Czasy świetności Wyższej Szkoły Handlowej, filii UŁ i kilku innych szkół wyższych już za nami. To jednak temat na inną okazję. Jedno pozostaje bez zmian - największą uczelnią w mieście od lat jest Filia UJK. Jeszcze pięć lat temu studiowało tam ponad 3,5 tysiąc studentów, dziś jest ich ok. 1100. Widać to nie tylko na największym studenckim święcie, czyli juwenaliach, ale i na co dzień, w piotrkowskich pubach, klubach czy po prostu na ulicach.


Obiegowa opinia jest taka, że młodzi ludzie po maturze chcą poznać większe miasta, dające znacznie większe możliwości i zwyczajnie ciekawsze. Od kilku lat hitem są uczelnie wrocławskie, ale w czołówce także Warszawa i najbliższa nam Łódź.

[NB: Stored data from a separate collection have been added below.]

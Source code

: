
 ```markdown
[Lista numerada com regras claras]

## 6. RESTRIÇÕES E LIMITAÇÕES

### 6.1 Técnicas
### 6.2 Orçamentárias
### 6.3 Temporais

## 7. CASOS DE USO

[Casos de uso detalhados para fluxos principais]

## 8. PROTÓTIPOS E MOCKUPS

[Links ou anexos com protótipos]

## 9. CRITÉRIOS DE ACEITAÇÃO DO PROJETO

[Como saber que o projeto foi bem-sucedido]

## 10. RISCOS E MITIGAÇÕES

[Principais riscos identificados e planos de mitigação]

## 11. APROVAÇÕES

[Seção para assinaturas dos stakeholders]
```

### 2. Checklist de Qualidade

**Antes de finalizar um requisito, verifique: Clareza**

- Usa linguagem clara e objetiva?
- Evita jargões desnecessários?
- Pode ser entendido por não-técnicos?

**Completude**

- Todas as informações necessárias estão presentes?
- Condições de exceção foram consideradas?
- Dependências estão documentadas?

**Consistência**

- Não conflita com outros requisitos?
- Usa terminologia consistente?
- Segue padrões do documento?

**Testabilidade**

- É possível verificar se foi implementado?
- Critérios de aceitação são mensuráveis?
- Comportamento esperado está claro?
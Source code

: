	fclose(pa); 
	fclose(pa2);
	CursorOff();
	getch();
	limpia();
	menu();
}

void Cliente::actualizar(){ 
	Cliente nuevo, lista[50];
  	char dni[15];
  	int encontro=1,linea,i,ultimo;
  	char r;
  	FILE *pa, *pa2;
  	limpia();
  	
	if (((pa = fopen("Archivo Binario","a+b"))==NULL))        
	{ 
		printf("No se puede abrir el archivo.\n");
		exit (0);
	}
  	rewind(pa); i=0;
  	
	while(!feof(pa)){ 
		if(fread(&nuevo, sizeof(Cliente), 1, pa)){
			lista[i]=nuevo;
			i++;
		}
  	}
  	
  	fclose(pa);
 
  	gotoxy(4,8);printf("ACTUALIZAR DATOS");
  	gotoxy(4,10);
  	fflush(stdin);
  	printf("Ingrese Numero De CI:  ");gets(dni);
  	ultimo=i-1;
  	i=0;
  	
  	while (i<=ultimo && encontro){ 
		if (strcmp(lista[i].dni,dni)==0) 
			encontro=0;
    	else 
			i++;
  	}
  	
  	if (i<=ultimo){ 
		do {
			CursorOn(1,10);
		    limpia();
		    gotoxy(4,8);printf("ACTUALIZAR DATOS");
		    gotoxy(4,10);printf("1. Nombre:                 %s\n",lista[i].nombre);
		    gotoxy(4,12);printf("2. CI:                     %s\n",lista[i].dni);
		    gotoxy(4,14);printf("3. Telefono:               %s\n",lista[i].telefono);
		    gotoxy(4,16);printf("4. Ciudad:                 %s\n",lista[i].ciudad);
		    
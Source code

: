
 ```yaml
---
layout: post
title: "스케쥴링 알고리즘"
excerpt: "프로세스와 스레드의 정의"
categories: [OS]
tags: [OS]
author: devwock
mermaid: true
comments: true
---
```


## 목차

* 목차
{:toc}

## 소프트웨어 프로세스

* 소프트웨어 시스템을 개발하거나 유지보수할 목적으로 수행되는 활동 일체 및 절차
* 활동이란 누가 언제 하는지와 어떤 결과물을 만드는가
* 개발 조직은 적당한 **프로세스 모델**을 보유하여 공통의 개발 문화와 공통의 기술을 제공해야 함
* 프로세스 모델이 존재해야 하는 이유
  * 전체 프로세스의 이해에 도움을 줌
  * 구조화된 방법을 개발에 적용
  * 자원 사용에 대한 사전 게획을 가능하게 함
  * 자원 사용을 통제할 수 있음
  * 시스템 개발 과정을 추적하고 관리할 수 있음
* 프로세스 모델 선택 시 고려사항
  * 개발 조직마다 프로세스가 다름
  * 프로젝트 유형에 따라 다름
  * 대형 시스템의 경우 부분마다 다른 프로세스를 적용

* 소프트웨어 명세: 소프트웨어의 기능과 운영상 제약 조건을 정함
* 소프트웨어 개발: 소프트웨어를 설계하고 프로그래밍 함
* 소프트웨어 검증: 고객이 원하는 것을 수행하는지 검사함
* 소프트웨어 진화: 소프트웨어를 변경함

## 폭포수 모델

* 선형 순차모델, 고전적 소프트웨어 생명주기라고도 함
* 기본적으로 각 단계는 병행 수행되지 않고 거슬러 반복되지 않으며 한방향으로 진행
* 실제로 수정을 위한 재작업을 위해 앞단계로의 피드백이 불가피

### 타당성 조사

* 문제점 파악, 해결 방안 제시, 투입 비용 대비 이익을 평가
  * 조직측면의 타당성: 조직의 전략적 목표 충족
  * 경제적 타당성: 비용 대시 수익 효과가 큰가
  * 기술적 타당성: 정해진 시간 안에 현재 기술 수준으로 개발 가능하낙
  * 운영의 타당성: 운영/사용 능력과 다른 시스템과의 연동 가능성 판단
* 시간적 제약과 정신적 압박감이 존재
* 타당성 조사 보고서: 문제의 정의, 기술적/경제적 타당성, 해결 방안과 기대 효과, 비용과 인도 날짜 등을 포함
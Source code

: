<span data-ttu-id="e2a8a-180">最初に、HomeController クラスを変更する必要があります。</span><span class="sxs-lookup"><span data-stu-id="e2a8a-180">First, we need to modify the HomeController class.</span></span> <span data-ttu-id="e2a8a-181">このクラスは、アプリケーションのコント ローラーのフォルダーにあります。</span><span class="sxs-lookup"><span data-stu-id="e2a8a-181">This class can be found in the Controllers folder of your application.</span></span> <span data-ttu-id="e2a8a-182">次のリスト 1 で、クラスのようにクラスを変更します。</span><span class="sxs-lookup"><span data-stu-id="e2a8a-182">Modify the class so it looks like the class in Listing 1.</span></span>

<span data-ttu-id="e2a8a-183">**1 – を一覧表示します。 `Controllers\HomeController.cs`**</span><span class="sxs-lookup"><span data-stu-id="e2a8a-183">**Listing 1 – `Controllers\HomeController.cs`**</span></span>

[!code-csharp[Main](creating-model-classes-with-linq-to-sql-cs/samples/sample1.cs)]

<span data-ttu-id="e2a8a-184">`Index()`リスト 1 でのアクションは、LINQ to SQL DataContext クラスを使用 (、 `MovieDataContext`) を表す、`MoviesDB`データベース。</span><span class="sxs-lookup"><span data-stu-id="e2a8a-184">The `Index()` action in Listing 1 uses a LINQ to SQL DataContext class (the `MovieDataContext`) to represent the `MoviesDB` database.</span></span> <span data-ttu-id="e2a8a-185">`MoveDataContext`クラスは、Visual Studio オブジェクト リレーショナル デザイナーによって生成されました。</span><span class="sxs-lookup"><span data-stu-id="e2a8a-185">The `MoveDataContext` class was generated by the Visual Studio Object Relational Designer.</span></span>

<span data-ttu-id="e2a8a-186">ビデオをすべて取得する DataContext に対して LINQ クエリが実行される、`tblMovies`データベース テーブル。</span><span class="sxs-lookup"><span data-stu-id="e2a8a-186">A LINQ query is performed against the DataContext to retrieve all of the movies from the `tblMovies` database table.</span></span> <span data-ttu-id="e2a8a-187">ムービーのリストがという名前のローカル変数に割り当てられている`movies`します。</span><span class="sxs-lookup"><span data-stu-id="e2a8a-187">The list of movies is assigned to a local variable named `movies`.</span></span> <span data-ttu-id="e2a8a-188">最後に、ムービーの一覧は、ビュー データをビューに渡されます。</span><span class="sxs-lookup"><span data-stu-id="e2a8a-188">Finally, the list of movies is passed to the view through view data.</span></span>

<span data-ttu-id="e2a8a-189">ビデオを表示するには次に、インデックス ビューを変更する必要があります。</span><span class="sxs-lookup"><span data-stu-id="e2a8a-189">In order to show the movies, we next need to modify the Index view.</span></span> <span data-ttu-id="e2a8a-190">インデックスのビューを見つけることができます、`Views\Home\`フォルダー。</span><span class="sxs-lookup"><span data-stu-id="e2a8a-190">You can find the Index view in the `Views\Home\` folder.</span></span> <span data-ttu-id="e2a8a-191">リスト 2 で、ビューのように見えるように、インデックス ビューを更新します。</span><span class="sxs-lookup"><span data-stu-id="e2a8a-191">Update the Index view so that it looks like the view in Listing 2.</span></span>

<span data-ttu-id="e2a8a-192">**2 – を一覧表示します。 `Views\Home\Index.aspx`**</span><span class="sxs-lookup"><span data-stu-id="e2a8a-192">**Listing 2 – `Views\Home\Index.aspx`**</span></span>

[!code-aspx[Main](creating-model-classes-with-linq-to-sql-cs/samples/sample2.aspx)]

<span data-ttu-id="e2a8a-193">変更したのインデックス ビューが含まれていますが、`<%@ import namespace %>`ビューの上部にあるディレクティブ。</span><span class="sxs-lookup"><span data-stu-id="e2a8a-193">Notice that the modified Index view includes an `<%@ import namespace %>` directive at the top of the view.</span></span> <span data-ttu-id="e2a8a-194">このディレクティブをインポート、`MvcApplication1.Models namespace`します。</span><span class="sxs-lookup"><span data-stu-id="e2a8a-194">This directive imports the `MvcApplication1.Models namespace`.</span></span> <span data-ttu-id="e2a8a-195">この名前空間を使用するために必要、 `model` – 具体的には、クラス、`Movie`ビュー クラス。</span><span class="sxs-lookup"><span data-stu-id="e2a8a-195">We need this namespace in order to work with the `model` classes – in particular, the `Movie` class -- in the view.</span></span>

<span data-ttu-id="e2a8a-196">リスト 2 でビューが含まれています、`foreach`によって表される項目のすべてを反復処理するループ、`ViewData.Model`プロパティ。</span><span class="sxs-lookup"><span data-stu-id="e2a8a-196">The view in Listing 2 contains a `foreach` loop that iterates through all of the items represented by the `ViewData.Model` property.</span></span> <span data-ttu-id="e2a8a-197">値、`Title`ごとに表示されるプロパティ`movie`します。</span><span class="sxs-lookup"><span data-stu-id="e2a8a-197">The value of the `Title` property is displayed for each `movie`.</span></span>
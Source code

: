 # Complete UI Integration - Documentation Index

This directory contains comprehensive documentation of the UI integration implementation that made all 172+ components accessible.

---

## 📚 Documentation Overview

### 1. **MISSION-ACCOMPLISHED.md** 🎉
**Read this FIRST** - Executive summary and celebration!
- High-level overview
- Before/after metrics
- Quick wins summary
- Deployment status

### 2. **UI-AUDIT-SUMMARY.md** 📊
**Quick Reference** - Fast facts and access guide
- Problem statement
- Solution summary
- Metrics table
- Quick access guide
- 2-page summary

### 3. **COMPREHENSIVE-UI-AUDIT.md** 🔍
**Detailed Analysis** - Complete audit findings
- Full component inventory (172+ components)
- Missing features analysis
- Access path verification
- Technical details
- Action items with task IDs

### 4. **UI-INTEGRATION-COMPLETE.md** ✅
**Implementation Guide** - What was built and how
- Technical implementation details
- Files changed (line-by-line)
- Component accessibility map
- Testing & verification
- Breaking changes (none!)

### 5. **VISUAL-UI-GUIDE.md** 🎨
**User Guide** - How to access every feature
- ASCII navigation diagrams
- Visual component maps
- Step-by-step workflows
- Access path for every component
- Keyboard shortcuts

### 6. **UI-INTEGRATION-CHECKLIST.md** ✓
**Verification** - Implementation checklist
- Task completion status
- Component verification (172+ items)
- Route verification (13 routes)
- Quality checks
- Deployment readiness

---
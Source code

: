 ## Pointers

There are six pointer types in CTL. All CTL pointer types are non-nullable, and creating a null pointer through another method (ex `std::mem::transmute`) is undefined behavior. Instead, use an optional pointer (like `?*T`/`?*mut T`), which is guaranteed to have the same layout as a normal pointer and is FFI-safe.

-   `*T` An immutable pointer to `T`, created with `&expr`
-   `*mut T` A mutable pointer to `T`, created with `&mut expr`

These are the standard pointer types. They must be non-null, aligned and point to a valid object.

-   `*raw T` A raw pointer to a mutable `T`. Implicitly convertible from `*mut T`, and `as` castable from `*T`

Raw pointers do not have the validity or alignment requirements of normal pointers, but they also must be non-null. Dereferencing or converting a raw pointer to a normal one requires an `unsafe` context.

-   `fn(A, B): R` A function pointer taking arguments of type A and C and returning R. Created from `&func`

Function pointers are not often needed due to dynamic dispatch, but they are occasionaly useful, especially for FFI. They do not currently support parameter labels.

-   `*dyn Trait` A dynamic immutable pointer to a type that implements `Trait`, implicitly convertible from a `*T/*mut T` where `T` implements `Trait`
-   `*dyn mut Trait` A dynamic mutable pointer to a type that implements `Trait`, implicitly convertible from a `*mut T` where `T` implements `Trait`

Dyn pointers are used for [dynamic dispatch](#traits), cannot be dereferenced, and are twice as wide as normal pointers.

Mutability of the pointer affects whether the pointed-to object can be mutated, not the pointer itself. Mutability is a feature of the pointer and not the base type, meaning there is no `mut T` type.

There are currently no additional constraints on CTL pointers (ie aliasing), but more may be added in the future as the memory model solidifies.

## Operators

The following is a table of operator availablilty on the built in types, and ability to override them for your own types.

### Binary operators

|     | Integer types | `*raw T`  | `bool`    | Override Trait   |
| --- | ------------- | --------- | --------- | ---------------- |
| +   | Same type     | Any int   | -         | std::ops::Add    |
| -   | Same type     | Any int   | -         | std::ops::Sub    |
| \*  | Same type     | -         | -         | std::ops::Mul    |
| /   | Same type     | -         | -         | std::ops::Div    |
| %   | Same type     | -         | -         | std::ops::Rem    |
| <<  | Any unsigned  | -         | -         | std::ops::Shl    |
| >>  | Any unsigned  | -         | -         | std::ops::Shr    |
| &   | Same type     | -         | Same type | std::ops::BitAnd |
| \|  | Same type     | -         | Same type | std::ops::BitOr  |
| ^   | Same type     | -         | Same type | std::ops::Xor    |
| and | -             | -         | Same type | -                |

- Naszej uczelni jest ciężko głównie ze względu na bliskość innych ośrodków - mówi nowa przewodnicząca Samorządu Studentów Dominika Juszczak. - To właśnie te ośrodki wybierają młodzi z regionu Piotrkowa. Ale są też wyjątki i ja jeden z nich stanowię - otóż jestem kielczanką, najpierw studiowałam w Lublinie, ale ponieważ nie odpowiadał mi poziom tamtejszej uczelni, przeniosłam się na UJK i jestem bardzo zadowolona. Mieszkam w Piotrkowie od czterech lat i od tylu lat kocham to miasto. Jest tu wszystko, czego student może szukać - ciekawe imprezy, także - co mnie najbardziej interesuje - historyczne, piękne, choć czasem zaniedbane kamienice, Rynek. Nie rozumiem tych, którzy tylko narzekają, nie korzystając z oferty kulturalnej oferowanej przez miasto.
Dominika przekonuje, że jej uczelnia reprezentuje wysoki poziom, organizuje wiele interesujących imprez, spotkań i konferencji, a to że jest niezbyt doceniania, to często wina samych żaków, którym po prostu się nie chce - ani uczyć, ani uczestniczyć.


Opinia nowej przewodniczącej dość znacząco różni się od tej obiegowej. A jej kwintesencja zawiera się w poście jednej ze słuchaczek Magla (fejsbukowy profil audycji). Brzmi tak: Ponieważ mamy uczelnie, która nie jest renomowana, niski poziom oraz fakt ze prawie wszyscy ja kończą. Przez co pracodawcy nie chcą zatrudniać pracowników którzy maja ukończona Piotrkowska uczelnie. Wiec po co kończyć cos po czym nikt nas nie zatrudni (pisownia oryginalna).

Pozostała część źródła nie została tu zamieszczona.